Work order: From the data that follows, copy every line holding the string "align".

*** Begin section ***

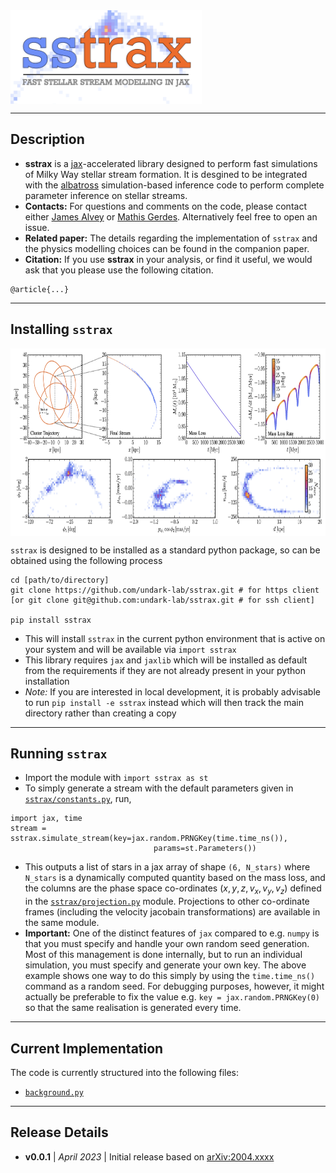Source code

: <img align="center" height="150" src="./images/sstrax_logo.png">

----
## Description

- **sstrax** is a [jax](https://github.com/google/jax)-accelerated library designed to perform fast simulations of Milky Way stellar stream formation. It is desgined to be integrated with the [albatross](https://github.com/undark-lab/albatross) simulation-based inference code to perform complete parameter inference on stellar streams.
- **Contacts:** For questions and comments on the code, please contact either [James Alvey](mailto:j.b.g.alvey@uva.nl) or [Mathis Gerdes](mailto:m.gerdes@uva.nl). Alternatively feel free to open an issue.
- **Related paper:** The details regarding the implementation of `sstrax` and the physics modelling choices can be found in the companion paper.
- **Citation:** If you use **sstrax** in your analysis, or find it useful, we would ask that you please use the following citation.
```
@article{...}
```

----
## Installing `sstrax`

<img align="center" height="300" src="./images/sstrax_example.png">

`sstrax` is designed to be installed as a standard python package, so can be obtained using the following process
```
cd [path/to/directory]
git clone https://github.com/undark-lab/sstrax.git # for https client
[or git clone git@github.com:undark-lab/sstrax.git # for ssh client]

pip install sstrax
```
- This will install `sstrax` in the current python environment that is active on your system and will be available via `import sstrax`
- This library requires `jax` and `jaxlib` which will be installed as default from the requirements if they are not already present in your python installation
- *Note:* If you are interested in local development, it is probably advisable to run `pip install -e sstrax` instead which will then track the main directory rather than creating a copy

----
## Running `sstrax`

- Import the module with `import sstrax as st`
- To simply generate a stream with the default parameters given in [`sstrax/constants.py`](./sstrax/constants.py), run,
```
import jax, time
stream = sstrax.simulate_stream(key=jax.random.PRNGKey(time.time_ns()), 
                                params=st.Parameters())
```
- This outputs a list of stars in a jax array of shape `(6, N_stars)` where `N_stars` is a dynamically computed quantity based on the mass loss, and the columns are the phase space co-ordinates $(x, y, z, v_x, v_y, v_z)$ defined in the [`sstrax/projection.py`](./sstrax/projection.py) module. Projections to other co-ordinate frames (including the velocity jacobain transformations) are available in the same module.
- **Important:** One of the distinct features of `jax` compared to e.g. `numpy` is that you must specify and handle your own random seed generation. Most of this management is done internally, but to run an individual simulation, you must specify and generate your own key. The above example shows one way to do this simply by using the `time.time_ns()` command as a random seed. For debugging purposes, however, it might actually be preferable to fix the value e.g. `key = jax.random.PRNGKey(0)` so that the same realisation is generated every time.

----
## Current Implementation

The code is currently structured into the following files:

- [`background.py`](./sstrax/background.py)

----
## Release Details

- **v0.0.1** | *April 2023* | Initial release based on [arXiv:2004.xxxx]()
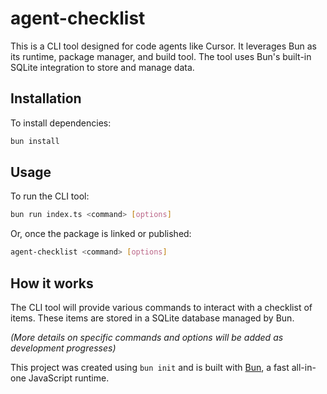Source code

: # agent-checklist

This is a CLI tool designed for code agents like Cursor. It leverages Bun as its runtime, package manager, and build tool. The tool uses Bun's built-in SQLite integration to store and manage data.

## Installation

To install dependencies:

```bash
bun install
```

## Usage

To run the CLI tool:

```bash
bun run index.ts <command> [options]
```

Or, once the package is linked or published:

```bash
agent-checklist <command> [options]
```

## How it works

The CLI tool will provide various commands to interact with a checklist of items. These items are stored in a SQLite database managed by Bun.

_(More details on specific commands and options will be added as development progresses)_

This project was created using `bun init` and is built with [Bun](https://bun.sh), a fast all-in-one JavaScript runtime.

*** End section ***

Written answer:
: <img align="center" height="150" src="./images/sstrax_logo.png">
<img align="center" height="300" src="./images/sstrax_example.png">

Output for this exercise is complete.